El dios delgado y misterioso que recorre la noche buscando un banco de plaza en el que acostarse a descansar, pero que nunca puede dormirse porque tiene muchas deudas; deudas mitológicas, que se remontan a épocas en las que el mundo todavía no existía.
Deidades olvidadas por sus cultores, muertas con los pueblos nativos, que bailan tristes encima de las mesas en los antros de cumbia villera. Deidades crueles que nos imponen al azúcar en todas nuestras comidas, por cuyo lobby ahora las emociones han sido reglamentadas y racionadas: no más de tres por persona. Dioses indiferentes como el viento, indistintos como las hormigas, cargados de productividad y profesionalismo.

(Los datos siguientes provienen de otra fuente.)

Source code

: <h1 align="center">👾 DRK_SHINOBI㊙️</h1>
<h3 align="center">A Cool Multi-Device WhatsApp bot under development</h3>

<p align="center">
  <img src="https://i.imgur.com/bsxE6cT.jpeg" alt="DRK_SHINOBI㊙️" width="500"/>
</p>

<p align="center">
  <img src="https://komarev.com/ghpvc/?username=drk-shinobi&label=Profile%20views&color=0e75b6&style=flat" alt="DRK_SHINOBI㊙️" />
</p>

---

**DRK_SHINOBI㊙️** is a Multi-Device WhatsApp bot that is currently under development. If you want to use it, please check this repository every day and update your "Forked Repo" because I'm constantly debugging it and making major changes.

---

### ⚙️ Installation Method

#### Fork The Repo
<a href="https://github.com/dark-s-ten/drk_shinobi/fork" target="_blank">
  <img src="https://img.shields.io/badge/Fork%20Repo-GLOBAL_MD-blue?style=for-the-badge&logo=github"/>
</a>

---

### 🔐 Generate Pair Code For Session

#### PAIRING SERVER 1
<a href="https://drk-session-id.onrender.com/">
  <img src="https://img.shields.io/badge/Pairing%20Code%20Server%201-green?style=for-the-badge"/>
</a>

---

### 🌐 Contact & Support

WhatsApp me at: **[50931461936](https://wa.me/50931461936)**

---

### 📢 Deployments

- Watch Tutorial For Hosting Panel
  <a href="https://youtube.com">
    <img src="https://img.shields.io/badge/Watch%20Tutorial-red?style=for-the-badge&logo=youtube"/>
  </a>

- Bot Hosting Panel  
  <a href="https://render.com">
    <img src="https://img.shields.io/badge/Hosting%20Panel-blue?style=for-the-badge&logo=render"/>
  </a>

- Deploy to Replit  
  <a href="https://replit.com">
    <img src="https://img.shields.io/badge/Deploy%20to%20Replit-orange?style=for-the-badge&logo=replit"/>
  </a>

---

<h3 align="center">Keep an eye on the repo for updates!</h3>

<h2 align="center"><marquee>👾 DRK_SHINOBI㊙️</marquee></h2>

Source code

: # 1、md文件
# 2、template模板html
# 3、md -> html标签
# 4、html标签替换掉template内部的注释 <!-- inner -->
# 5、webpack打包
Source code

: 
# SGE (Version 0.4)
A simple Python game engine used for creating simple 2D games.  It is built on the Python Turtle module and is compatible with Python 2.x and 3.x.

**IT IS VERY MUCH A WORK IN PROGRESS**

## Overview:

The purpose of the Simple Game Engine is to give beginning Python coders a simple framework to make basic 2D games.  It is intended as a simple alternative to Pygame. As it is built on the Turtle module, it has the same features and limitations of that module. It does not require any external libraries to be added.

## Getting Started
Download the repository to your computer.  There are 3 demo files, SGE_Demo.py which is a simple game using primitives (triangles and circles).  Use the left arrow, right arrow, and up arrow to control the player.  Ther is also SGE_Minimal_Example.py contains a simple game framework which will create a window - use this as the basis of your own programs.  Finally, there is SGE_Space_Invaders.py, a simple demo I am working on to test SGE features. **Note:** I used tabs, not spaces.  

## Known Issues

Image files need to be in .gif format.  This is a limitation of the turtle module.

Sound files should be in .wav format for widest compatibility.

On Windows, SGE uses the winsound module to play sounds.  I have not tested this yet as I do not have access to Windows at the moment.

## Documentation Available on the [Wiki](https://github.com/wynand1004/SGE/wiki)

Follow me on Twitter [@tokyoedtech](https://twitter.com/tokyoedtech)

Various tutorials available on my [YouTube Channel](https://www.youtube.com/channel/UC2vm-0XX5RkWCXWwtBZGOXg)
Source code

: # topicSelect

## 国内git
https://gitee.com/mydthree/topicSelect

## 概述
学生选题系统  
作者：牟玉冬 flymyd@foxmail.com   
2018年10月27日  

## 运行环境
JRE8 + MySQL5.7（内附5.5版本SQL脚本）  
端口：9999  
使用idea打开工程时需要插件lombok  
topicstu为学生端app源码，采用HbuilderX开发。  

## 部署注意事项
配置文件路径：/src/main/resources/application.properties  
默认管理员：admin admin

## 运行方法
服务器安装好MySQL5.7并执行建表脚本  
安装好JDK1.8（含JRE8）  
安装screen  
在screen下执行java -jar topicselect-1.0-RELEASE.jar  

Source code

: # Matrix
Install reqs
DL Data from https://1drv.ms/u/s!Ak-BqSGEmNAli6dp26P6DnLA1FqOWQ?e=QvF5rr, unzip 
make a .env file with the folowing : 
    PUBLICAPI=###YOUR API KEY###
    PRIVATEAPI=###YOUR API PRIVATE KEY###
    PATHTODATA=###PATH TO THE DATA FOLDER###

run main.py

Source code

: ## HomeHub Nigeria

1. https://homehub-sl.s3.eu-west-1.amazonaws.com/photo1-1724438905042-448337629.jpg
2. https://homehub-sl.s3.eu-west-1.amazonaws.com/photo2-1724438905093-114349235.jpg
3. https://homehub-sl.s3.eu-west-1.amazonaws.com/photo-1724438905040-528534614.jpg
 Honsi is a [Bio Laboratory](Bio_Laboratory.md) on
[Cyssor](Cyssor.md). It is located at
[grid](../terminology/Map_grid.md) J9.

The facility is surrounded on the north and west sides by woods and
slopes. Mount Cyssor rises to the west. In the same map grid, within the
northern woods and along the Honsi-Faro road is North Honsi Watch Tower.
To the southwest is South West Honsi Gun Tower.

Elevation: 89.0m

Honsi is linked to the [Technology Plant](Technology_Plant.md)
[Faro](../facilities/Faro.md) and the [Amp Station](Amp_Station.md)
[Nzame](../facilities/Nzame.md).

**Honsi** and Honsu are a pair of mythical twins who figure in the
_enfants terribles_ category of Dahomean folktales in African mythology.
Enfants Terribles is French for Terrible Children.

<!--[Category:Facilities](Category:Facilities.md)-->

Dioses ya no del dinero sino de las moneda, batallando sin tregua por el honor de cada nación, urdiendo complots y desangrándose con las devaluaciones cíclicas. Dioses que empujan la mierda por el inodoro y a los camiones de basura fuera de la ciudad, hacia los infiernos baldíos, para simplificarnos la vida y alejar los efectos del progreso de nuestra mirada. Temibles dioses con máscaras, los devoradores de inocentes, que acechan en los lugares donde antes hubo una selva: en la estación de trenes, en el supermercado, en la facultad de ciencias jurídicas.
El dios de los colectivos, figura en la que están inspirados los ángeles. El policía que está clavado en un mundo que gira puede viajar gratis en colectivo; pero el maestro de escuela, inmóvil frente a un río de niños que solo aumenta, tiene que pagar sus viajes con monedas.